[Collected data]
::::::::

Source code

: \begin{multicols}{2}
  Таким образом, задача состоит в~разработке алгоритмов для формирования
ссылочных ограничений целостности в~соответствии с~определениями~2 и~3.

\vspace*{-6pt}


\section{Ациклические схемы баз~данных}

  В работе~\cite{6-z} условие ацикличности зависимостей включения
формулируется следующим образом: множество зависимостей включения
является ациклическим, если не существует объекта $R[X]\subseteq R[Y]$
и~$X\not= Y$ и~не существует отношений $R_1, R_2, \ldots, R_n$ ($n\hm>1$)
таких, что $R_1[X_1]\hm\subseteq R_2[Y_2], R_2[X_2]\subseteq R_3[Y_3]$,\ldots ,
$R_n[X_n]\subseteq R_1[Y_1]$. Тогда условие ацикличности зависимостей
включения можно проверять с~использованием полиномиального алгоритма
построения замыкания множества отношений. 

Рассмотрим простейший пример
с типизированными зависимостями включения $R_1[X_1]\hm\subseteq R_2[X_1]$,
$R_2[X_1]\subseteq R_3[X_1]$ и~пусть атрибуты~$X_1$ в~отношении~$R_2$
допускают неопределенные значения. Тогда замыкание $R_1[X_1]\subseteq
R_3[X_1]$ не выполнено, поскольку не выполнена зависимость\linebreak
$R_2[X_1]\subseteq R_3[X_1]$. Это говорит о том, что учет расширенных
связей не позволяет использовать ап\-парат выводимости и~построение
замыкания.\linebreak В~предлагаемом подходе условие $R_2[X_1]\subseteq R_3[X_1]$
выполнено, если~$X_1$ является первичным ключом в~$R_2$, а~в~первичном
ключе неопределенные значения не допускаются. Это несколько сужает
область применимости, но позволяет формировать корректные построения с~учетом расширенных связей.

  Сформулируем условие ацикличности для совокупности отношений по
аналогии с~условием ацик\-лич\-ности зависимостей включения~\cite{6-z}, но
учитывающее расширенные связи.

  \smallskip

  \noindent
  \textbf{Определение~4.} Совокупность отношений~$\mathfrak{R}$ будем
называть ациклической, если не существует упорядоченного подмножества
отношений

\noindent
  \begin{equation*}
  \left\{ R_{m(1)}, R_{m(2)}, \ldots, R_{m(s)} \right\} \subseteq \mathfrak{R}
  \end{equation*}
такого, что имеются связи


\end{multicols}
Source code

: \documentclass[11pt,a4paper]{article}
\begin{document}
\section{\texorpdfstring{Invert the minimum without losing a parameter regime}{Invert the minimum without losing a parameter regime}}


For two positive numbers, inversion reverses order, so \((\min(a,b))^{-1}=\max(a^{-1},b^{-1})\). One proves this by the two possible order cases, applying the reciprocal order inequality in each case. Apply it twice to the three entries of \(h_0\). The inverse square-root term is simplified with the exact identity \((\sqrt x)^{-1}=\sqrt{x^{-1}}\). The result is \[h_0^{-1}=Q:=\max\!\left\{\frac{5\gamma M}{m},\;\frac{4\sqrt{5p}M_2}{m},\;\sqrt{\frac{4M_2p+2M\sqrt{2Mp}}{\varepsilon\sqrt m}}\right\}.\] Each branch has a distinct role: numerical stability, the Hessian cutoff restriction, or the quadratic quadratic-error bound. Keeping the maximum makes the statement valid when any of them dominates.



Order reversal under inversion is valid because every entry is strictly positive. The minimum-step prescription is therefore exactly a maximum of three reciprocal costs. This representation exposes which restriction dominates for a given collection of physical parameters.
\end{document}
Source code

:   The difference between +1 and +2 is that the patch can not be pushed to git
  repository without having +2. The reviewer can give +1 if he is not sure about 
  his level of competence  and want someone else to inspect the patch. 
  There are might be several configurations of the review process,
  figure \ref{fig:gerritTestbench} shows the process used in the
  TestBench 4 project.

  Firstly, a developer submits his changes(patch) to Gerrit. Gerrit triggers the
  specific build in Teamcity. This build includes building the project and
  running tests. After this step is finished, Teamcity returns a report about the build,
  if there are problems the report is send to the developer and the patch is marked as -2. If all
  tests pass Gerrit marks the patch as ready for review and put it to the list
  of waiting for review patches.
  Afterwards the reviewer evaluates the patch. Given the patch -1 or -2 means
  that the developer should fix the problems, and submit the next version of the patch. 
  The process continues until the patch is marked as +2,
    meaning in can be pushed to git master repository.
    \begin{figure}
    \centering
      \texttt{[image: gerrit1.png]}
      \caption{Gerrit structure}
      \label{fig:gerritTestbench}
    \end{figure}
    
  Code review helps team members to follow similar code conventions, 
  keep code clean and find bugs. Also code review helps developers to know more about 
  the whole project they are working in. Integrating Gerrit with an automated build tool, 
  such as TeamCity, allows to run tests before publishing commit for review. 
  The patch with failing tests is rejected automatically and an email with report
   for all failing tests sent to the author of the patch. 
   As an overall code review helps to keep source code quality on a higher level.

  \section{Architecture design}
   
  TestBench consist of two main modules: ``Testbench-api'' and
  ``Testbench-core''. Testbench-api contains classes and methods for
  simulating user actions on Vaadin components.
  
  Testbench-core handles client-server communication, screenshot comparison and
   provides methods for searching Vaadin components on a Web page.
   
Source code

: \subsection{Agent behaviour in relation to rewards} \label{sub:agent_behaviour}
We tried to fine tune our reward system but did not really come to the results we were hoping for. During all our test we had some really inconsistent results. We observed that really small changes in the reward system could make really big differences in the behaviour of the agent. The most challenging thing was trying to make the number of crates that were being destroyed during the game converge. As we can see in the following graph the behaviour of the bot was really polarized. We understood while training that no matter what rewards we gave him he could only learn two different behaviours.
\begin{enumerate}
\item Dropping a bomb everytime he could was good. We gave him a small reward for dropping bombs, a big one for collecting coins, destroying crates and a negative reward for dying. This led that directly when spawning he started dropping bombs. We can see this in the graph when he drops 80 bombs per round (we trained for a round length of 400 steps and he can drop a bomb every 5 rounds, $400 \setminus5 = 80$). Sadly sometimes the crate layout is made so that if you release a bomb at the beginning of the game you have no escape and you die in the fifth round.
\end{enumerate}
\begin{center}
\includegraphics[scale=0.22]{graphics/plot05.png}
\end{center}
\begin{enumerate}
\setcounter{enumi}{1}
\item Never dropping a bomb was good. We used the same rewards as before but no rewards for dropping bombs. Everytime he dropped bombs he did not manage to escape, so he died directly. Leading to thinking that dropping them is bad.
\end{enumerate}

::::::::

> EXERCISE BRIEF: Please retype all of the data above exactly as it appears.

> ANSWER SECTION:
Source code

: \begin{multicols}{2}
  Таким образом, задача состоит в~разработке алгоритмов для формирования
ссылочных ограничений целостности в~соответствии с~определениями~2 и~3.

\vspace*{-6pt}


\section{Ациклические схемы баз~данных}

  В работе~\cite{6-z} условие ацикличности зависимостей включения
формулируется следующим образом: множество зависимостей включения
является ациклическим, если не существует объекта $R[X]\subseteq R[Y]$
и~$X\not= Y$ и~не существует отношений $R_1, R_2, \ldots, R_n$ ($n\hm>1$)
таких, что $R_1[X_1]\hm\subseteq R_2[Y_2], R_2[X_2]\subseteq R_3[Y_3]$,\ldots ,
$R_n[X_n]\subseteq R_1[Y_1]$. Тогда условие ацикличности зависимостей
включения можно проверять с~использованием полиномиального алгоритма
построения замыкания множества отношений. 

Рассмотрим простейший пример
с типизированными зависимостями включения $R_1[X_1]\hm\subseteq R_2[X_1]$,
$R_2[X_1]\subseteq R_3[X_1]$ и~пусть атрибуты~$X_1$ в~отношении~$R_2$
допускают неопределенные значения. Тогда замыкание $R_1[X_1]\subseteq
R_3[X_1]$ не выполнено, поскольку не выполнена зависимость\linebreak
$R_2[X_1]\subseteq R_3[X_1]$. Это говорит о том, что учет расширенных
связей не позволяет использовать ап\-парат выводимости и~построение
замыкания.\linebreak В~предлагаемом подходе условие $R_2[X_1]\subseteq R_3[X_1]$
выполнено, если~$X_1$ является первичным ключом в~$R_2$, а~в~первичном
ключе неопределенные значения не допускаются. Это несколько сужает
область применимости, но позволяет формировать корректные построения с~учетом расширенных связей.

  Сформулируем условие ацикличности для совокупности отношений по
аналогии с~условием ацик\-лич\-ности зависимостей включения~\cite{6-z}, но
учитывающее расширенные связи.

  \smallskip

  \noindent
  \textbf{Определение~4.} Совокупность отношений~$\mathfrak{R}$ будем
называть ациклической, если не существует упорядоченного подмножества
отношений

\noindent
  \begin{equation*}
  \left\{ R_{m(1)}, R_{m(2)}, \ldots, R_{m(s)} \right\} \subseteq \mathfrak{R}
  \end{equation*}
такого, что имеются связи


\end{multicols}
Source code

: \documentclass[11pt,a4paper]{article}
\begin{document}
\section{\texorpdfstring{Invert the minimum without losing a parameter regime}{Invert the minimum without losing a parameter regime}}


For two positive numbers, inversion reverses order, so \((\min(a,b))^{-1}=\max(a^{-1},b^{-1})\). One proves this by the two possible order cases, applying the reciprocal order inequality in each case. Apply it twice to the three entries of \(h_0\). The inverse square-root term is simplified with the exact identity \((\sqrt x)^{-1}=\sqrt{x^{-1}}\). The result is \[h_0^{-1}=Q:=\max\!\left\{\frac{5\gamma M}{m},\;\frac{4\sqrt{5p}M_2}{m},\;\sqrt{\frac{4M_2p+2M\sqrt{2Mp}}{\varepsilon\sqrt m}}\right\}.\] Each branch has a distinct role: numerical stability, the Hessian cutoff restriction, or the quadratic quadratic-error bound. Keeping the maximum makes the statement valid when any of them dominates.



Order reversal under inversion is valid because every entry is strictly positive. The minimum-step prescription is therefore exactly a maximum of three reciprocal costs. This representation exposes which restriction dominates for a given collection of physical parameters.
\end{document}
Source code

:   The difference between +1 and +2 is that the patch can not be pushed to git
  repository without having +2. The reviewer can give +1 if he is not sure about 
  his level of competence  and want someone else to inspect the patch. 
  There are might be several configurations of the review process,
  figure \ref{fig:gerritTestbench} shows the process used in the
  TestBench 4 project.

  Firstly, a developer submits his changes(patch) to Gerrit. Gerrit triggers the
  specific build in Teamcity. This build includes building the project and
  running tests. After this step is finished, Teamcity returns a report about the build,
  if there are problems the report is send to the developer and the patch is marked as -2. If all
  tests pass Gerrit marks the patch as ready for review and put it to the list
  of waiting for review patches.
  Afterwards the reviewer evaluates the patch. Given the patch -1 or -2 means
  that the developer should fix the problems, and submit the next version of the patch. 
  The process continues until the patch is marked as +2,
    meaning in can be pushed to git master repository.
    \begin{figure}
    \centering
      \texttt{[image: gerrit1.png]}
      \caption{Gerrit structure}
      \label{fig:gerritTestbench}
    \end{figure}
    
  Code review helps team members to follow similar code conventions, 
  keep code clean and find bugs. Also code review helps developers to know more about 
  the whole project they are working in. Integrating Gerrit with an automated build tool, 
  such as TeamCity, allows to run tests before publishing commit for review. 
  The patch with failing tests is rejected automatically and an email with report
   for all failing tests sent to the author of the patch. 
   As an overall code review helps to keep source code quality on a higher level.

  \section{Architecture design}
   
  TestBench consist of two main modules: ``Testbench-api'' and
  ``Testbench-core''. Testbench-api contains classes and methods for
  simulating user actions on Vaadin components.
  
  Testbench-core handles client-server communication, screenshot comparison and
   provides methods for searching Vaadin components on a Web page.
   
Source code

: \subsection{Agent behaviour in relation to rewards} \label{sub:agent_behaviour}
We tried to fine tune our reward system but did not really come to the results we were hoping for. During all our test we had some really inconsistent results. We observed that really small changes in the reward system could make really big differences in the behaviour of the agent. The most challenging thing was trying to make the number of crates that were being destroyed during the game converge. As we can see in the following graph the behaviour of the bot was really polarized. We understood while training that no matter what rewards we gave him he could only learn two different behaviours.
\begin{enumerate}
\item Dropping a bomb everytime he could was good. We gave him a small reward for dropping bombs, a big one for collecting coins, destroying crates and a negative reward for dying. This led that directly when spawning he started dropping bombs. We can see this in the graph when he drops 80 bombs per round (we trained for a round length of 400 steps and he can drop a bomb every 5 rounds, $400 \setminus5 = 80$). Sadly sometimes the crate layout is made so that if you release a bomb at the beginning of the game you have no escape and you die in the fifth round.
\end{enumerate}
\begin{center}
\includegraphics[scale=0.22]{graphics/plot05.png}
\end{center}
\begin{enumerate}
\setcounter{enumi}{1}
\item Never dropping a bomb was good. We used the same rewards as before but no rewards for dropping bombs. Everytime he dropped bombs he did not manage to escape, so he died directly. Leading to thinking that dropping them is bad.
\end{enumerate}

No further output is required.